*** Opening of RECORD EXTRACTS ***

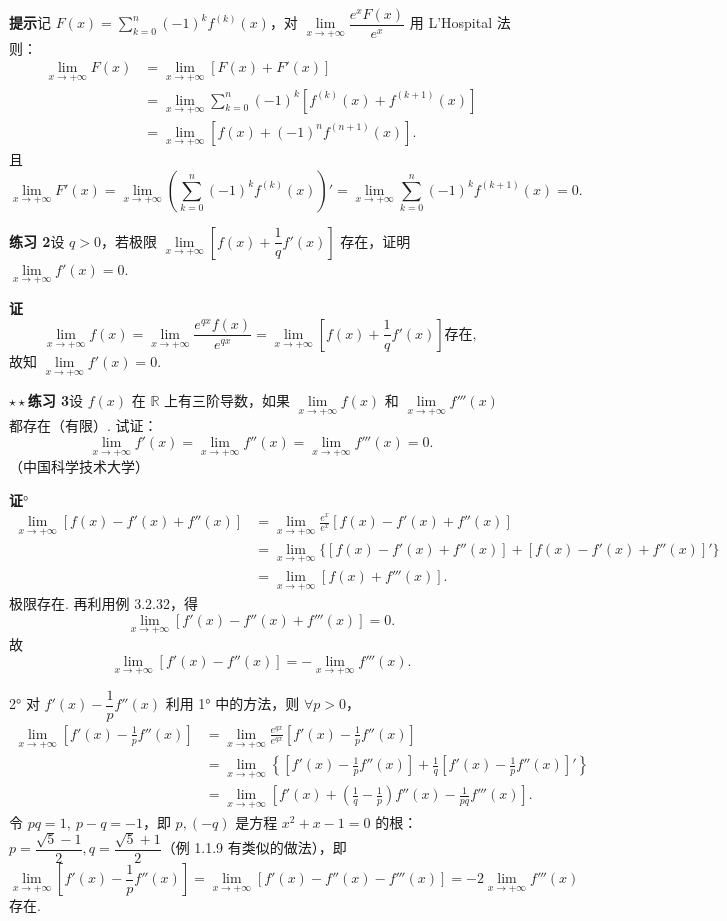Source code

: \documentclass[UTF8, 12pt, fontset=fandol, oneside]{ctexart}
\begin{document}
\noindent\textbf{提示}\quad 记 $F(x)=\sum\limits_{k=0}^{n}(-1)^kf^{(k)}(x)$，对 $\lim\limits_{x\to+\infty}\dfrac{e^xF(x)}{e^x}$ 用 L'Hospital 法则：
\[
\begin{aligned}
  \lim_{x\to+\infty}F(x)
  &=\lim_{x\to+\infty}[F(x)+F'(x)] \\
  &=\lim_{x\to+\infty}
  \sum_{k=0}^{n}(-1)^k[f^{(k)}(x)+f^{(k+1)}(x)] \\
  &=\lim_{x\to+\infty}[f(x)+(-1)^nf^{(n+1)}(x)].
\end{aligned}
\]
且
\[
  \lim_{x\to+\infty}F'(x)
  =
  \lim_{x\to+\infty}\left(\sum_{k=0}^{n}(-1)^kf^{(k)}(x)\right)'
  =
  \lim_{x\to+\infty}\sum_{k=0}^{n}(-1)^kf^{(k+1)}(x)=0.
\]

\noindent\textbf{练习 2}\quad 设 $q>0$，若极限 $\lim\limits_{x\to+\infty}\left[f(x)+\dfrac{1}{q}f'(x)\right]$ 存在，证明 $\lim\limits_{x\to+\infty}f'(x)=0$.

\noindent\textbf{证}\quad
\[
  \lim_{x\to+\infty}f(x)
  =
  \lim_{x\to+\infty}\frac{e^{qx}f(x)}{e^{qx}}
  =
  \lim_{x\to+\infty}\left[f(x)+\frac{1}{q}f'(x)\right]\text{存在},
\]
故知 $\lim\limits_{x\to+\infty}f'(x)=0$.

\noindent\textbf{$\star\star$练习 3}\quad 设 $f(x)$ 在 $\mathbb{R}$ 上有三阶导数，如果 $\lim\limits_{x\to+\infty}f(x)$ 和 $\lim\limits_{x\to+\infty}f'''(x)$ 都存在（有限）. 试证：
\[
  \lim_{x\to+\infty}f'(x)=\lim_{x\to+\infty}f''(x)=\lim_{x\to+\infty}f'''(x)=0.
\]
（中国科学技术大学）

\noindent\textbf{证}°
\[
\begin{aligned}
  \lim_{x\to+\infty}[f(x)-f'(x)+f''(x)]
  &=
  \lim_{x\to+\infty}\frac{e^x}{e^x}[f(x)-f'(x)+f''(x)] \\
  &=
  \lim_{x\to+\infty}\{[f(x)-f'(x)+f''(x)]+[f(x)-f'(x)+f''(x)]'\} \\
  &=\lim_{x\to+\infty}[f(x)+f'''(x)].
\end{aligned}
\tag{1}
\]
极限存在. 再利用例 3.2.32，得
\[
  \lim_{x\to+\infty}[f'(x)-f''(x)+f'''(x)]=0.
\tag{2}
\]
故
\[
  \lim_{x\to+\infty}[f'(x)-f''(x)]
  =
  -\lim_{x\to+\infty}f'''(x).
\tag{3}
\]

2° 对 $f'(x)-\dfrac1p f''(x)$ 利用 1° 中的方法，则 $\forall p>0$，
\[
\begin{aligned}
  \lim_{x\to+\infty}\left[f'(x)-\frac1p f''(x)\right]
  &=
  \lim_{x\to+\infty}\frac{e^{qx}}{e^{qx}}\left[f'(x)-\frac1p f''(x)\right] \\
  &=
  \lim_{x\to+\infty}\left\{
  \left[f'(x)-\frac1p f''(x)\right]
  +\frac1q\left[f'(x)-\frac1p f''(x)\right]'\right\} \\
  &=
  \lim_{x\to+\infty}\left[f'(x)+\left(\frac1q-\frac1p\right)f''(x)-\frac1{pq}f'''(x)\right].
\end{aligned}
\]
令 $pq=1,\ p-q=-1$，即 $p,(-q)$ 是方程 $x^2+x-1=0$ 的根：$p=\dfrac{\sqrt5-1}{2},q=\dfrac{\sqrt5+1}{2}$（例 1.1.9 有类似的做法），即
\[
  \lim_{x\to+\infty}\left[f'(x)-\frac1p f''(x)\right]
  =
  \lim_{x\to+\infty}[f'(x)-f''(x)-f'''(x)]
  =
  -2\lim_{x\to+\infty}f'''(x)
\tag{4}
\]
存在.
\end{document}
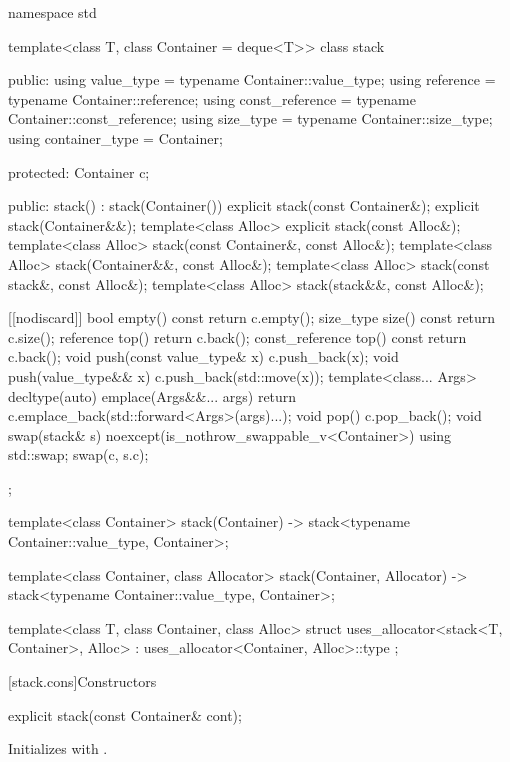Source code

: \begin{codeblock}
namespace std {
  template<class T, class Container = deque<T>>
  class stack {
  public:
    using value_type      = typename Container::value_type;
    using reference       = typename Container::reference;
    using const_reference = typename Container::const_reference;
    using size_type       = typename Container::size_type;
    using container_type  = Container;

  protected:
    Container c;

  public:
    stack() : stack(Container()) {}
    explicit stack(const Container&);
    explicit stack(Container&&);
    template<class Alloc> explicit stack(const Alloc&);
    template<class Alloc> stack(const Container&, const Alloc&);
    template<class Alloc> stack(Container&&, const Alloc&);
    template<class Alloc> stack(const stack&, const Alloc&);
    template<class Alloc> stack(stack&&, const Alloc&);

    [[nodiscard]] bool empty() const    { return c.empty(); }
    size_type size()  const             { return c.size(); }
    reference         top()             { return c.back(); }
    const_reference   top() const       { return c.back(); }
    void push(const value_type& x)      { c.push_back(x); }
    void push(value_type&& x)           { c.push_back(std::move(x)); }
    template<class... Args>
      decltype(auto) emplace(Args&&... args)
        { return c.emplace_back(std::forward<Args>(args)...); }
    void pop()                          { c.pop_back(); }
    void swap(stack& s) noexcept(is_nothrow_swappable_v<Container>)
      { using std::swap; swap(c, s.c); }
  };

  template<class Container>
    stack(Container) -> stack<typename Container::value_type, Container>;

  template<class Container, class Allocator>
    stack(Container, Allocator) -> stack<typename Container::value_type, Container>;

  template<class T, class Container, class Alloc>
    struct uses_allocator<stack<T, Container>, Alloc>
      : uses_allocator<Container, Alloc>::type { };
}
\end{codeblock}

[stack.cons]{Constructors}

%
\begin{itemdecl}
explicit stack(const Container& cont);
\end{itemdecl}

\begin{itemdescr}
\pnum
\effects
Initializes  with .
\end{itemdescr}

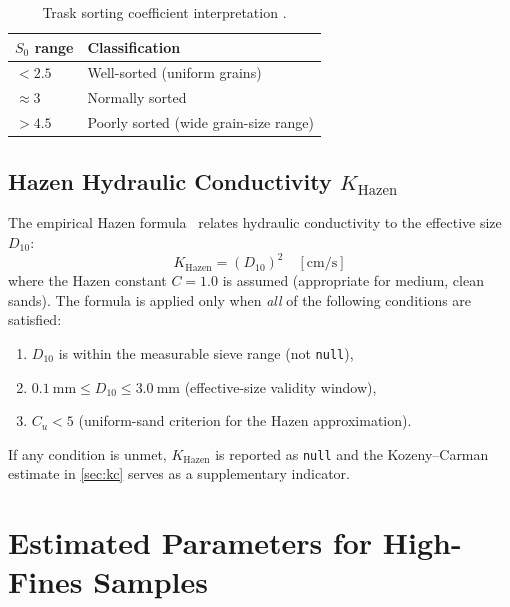 \documentclass[12pt,a4paper]{article}
\begin{document}
\begin{table}[H]
    \centering
    \caption{Trask sorting coefficient interpretation \citep{trask1932}.}
    \label{tab:s0}
    \begin{tabular}{ll}
        \toprule
        $S_0$ range & Classification \\
        \midrule
        $< 2.5$     & Well-sorted (uniform grains) \\
        $\approx 3$ & Normally sorted \\
        $> 4.5$     & Poorly sorted (wide grain-size range) \\
        \bottomrule
    \end{tabular}
\end{table}

\subsection{Hazen Hydraulic Conductivity \texorpdfstring{$K_{\mathrm{Hazen}}$}{K\_Hazen}}
\label{sec:hazen}

The empirical Hazen formula~\citep{hazen1911} relates hydraulic conductivity
to the effective size $D_{10}$:
\begin{equation}
    K_{\mathrm{Hazen}} = (D_{10})^2 \quad [\si{\centi\metre\per\second}]
    \label{eq:hazen}
\end{equation}
where the Hazen constant $C = 1.0$ is assumed (appropriate for medium, clean
sands).  The formula is applied only when \emph{all} of the following
conditions are satisfied:
\begin{enumerate}
    \item $D_{10}$ is within the measurable sieve range (not \texttt{null}),
    \item $\SI{0.1}{\milli\metre} \le D_{10} \le \SI{3.0}{\milli\metre}$
          (effective-size validity window),
    \item $C_u < 5$ (uniform-sand criterion for the Hazen approximation).
\end{enumerate}
If any condition is unmet, $K_{\mathrm{Hazen}}$ is reported as \texttt{null}
and the Kozeny--Carman estimate in \cref{sec:kc} serves as a supplementary
indicator.

\section{Estimated Parameters for High-Fines Samples}
\label{sec:estimated}
\end{document}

*** Close of RECORD EXTRACTS ***

> _ABOUT THIS EXERCISE_:
I would like the data above transcribed exactly, with its pictures left out.

> _REPLY_:
Source code

: \documentclass[UTF8, 12pt, fontset=fandol, oneside]{ctexart}
\begin{document}
\noindent\textbf{提示}\quad 记 $F(x)=\sum\limits_{k=0}^{n}(-1)^kf^{(k)}(x)$，对 $\lim\limits_{x\to+\infty}\dfrac{e^xF(x)}{e^x}$ 用 L'Hospital 法则：
\[
\begin{aligned}
  \lim_{x\to+\infty}F(x)
  &=\lim_{x\to+\infty}[F(x)+F'(x)] \\
  &=\lim_{x\to+\infty}
  \sum_{k=0}^{n}(-1)^k[f^{(k)}(x)+f^{(k+1)}(x)] \\
  &=\lim_{x\to+\infty}[f(x)+(-1)^nf^{(n+1)}(x)].
\end{aligned}
\]
且
\[
  \lim_{x\to+\infty}F'(x)
  =
  \lim_{x\to+\infty}\left(\sum_{k=0}^{n}(-1)^kf^{(k)}(x)\right)'
  =
  \lim_{x\to+\infty}\sum_{k=0}^{n}(-1)^kf^{(k+1)}(x)=0.
\]

\noindent\textbf{练习 2}\quad 设 $q>0$，若极限 $\lim\limits_{x\to+\infty}\left[f(x)+\dfrac{1}{q}f'(x)\right]$ 存在，证明 $\lim\limits_{x\to+\infty}f'(x)=0$.

\noindent\textbf{证}\quad
\[
  \lim_{x\to+\infty}f(x)
  =
  \lim_{x\to+\infty}\frac{e^{qx}f(x)}{e^{qx}}
  =
  \lim_{x\to+\infty}\left[f(x)+\frac{1}{q}f'(x)\right]\text{存在},
\]
故知 $\lim\limits_{x\to+\infty}f'(x)=0$.

\noindent\textbf{$\star\star$练习 3}\quad 设 $f(x)$ 在 $\mathbb{R}$ 上有三阶导数，如果 $\lim\limits_{x\to+\infty}f(x)$ 和 $\lim\limits_{x\to+\infty}f'''(x)$ 都存在（有限）. 试证：
\[
  \lim_{x\to+\infty}f'(x)=\lim_{x\to+\infty}f''(x)=\lim_{x\to+\infty}f'''(x)=0.
\]
（中国科学技术大学）

\noindent\textbf{证}°
\[
\begin{aligned}
  \lim_{x\to+\infty}[f(x)-f'(x)+f''(x)]
  &=
  \lim_{x\to+\infty}\frac{e^x}{e^x}[f(x)-f'(x)+f''(x)] \\
  &=
  \lim_{x\to+\infty}\{[f(x)-f'(x)+f''(x)]+[f(x)-f'(x)+f''(x)]'\} \\
  &=\lim_{x\to+\infty}[f(x)+f'''(x)].
\end{aligned}
\tag{1}
\]
极限存在. 再利用例 3.2.32，得
\[
  \lim_{x\to+\infty}[f'(x)-f''(x)+f'''(x)]=0.
\tag{2}
\]
故
\[
  \lim_{x\to+\infty}[f'(x)-f''(x)]
  =
  -\lim_{x\to+\infty}f'''(x).
\tag{3}
\]

2° 对 $f'(x)-\dfrac1p f''(x)$ 利用 1° 中的方法，则 $\forall p>0$，
\[
\begin{aligned}
  \lim_{x\to+\infty}\left[f'(x)-\frac1p f''(x)\right]
  &=
  \lim_{x\to+\infty}\frac{e^{qx}}{e^{qx}}\left[f'(x)-\frac1p f''(x)\right] \\
  &=
  \lim_{x\to+\infty}\left\{
  \left[f'(x)-\frac1p f''(x)\right]
  +\frac1q\left[f'(x)-\frac1p f''(x)\right]'\right\} \\
  &=
  \lim_{x\to+\infty}\left[f'(x)+\left(\frac1q-\frac1p\right)f''(x)-\frac1{pq}f'''(x)\right].
\end{aligned}
\]
令 $pq=1,\ p-q=-1$，即 $p,(-q)$ 是方程 $x^2+x-1=0$ 的根：$p=\dfrac{\sqrt5-1}{2},q=\dfrac{\sqrt5+1}{2}$（例 1.1.9 有类似的做法），即
\[
  \lim_{x\to+\infty}\left[f'(x)-\frac1p f''(x)\right]
  =
  \lim_{x\to+\infty}[f'(x)-f''(x)-f'''(x)]
  =
  -2\lim_{x\to+\infty}f'''(x)
\tag{4}
\]
存在.
\end{document}
Source code

: \begin{codeblock}
namespace std {
  template<class T, class Container = deque<T>>
  class stack {
  public:
    using value_type      = typename Container::value_type;
    using reference       = typename Container::reference;
    using const_reference = typename Container::const_reference;
    using size_type       = typename Container::size_type;
    using container_type  = Container;

  protected:
    Container c;

  public:
    stack() : stack(Container()) {}
    explicit stack(const Container&);
    explicit stack(Container&&);
    template<class Alloc> explicit stack(const Alloc&);
    template<class Alloc> stack(const Container&, const Alloc&);
    template<class Alloc> stack(Container&&, const Alloc&);
    template<class Alloc> stack(const stack&, const Alloc&);
    template<class Alloc> stack(stack&&, const Alloc&);

    [[nodiscard]] bool empty() const    { return c.empty(); }
    size_type size()  const             { return c.size(); }
    reference         top()             { return c.back(); }
    const_reference   top() const       { return c.back(); }
    void push(const value_type& x)      { c.push_back(x); }
    void push(value_type&& x)           { c.push_back(std::move(x)); }
    template<class... Args>
      decltype(auto) emplace(Args&&... args)
        { return c.emplace_back(std::forward<Args>(args)...); }
    void pop()                          { c.pop_back(); }
    void swap(stack& s) noexcept(is_nothrow_swappable_v<Container>)
      { using std::swap; swap(c, s.c); }
  };

  template<class Container>
    stack(Container) -> stack<typename Container::value_type, Container>;

  template<class Container, class Allocator>
    stack(Container, Allocator) -> stack<typename Container::value_type, Container>;

  template<class T, class Container, class Alloc>
    struct uses_allocator<stack<T, Container>, Alloc>
      : uses_allocator<Container, Alloc>::type { };
}
\end{codeblock}

[stack.cons]{Constructors}

%
\begin{itemdecl}
explicit stack(const Container& cont);
\end{itemdecl}

\begin{itemdescr}
\pnum
\effects
Initializes  with .
\end{itemdescr}

 \documentclass[12pt,a4paper]{article}
\begin{document}
\begin{table}[H]
    \centering
    \caption{Trask sorting coefficient interpretation \citep{trask1932}.}
    \label{tab:s0}
    \begin{tabular}{ll}
        \toprule
        $S_0$ range & Classification \\
        \midrule
        $< 2.5$     & Well-sorted (uniform grains) \\
        $\approx 3$ & Normally sorted \\
        $> 4.5$     & Poorly sorted (wide grain-size range) \\
        \bottomrule
    \end{tabular}
\end{table}

\subsection{Hazen Hydraulic Conductivity \texorpdfstring{$K_{\mathrm{Hazen}}$}{K\_Hazen}}
\label{sec:hazen}

The empirical Hazen formula~\citep{hazen1911} relates hydraulic conductivity
to the effective size $D_{10}$:
\begin{equation}
    K_{\mathrm{Hazen}} = (D_{10})^2 \quad [\si{\centi\metre\per\second}]
    \label{eq:hazen}
\end{equation}
where the Hazen constant $C = 1.0$ is assumed (appropriate for medium, clean
sands).  The formula is applied only when \emph{all} of the following
conditions are satisfied:
\begin{enumerate}
    \item $D_{10}$ is within the measurable sieve range (not \texttt{null}),
    \item $\SI{0.1}{\milli\metre} \le D_{10} \le \SI{3.0}{\milli\metre}$
          (effective-size validity window),
    \item $C_u < 5$ (uniform-sand criterion for the Hazen approximation).
\end{enumerate}
If any condition is unmet, $K_{\mathrm{Hazen}}$ is reported as \texttt{null}
and the Kozeny--Carman estimate in \cref{sec:kc} serves as a supplementary
indicator.

\section{Estimated Parameters for High-Fines Samples}
\label{sec:estimated}
\end{document}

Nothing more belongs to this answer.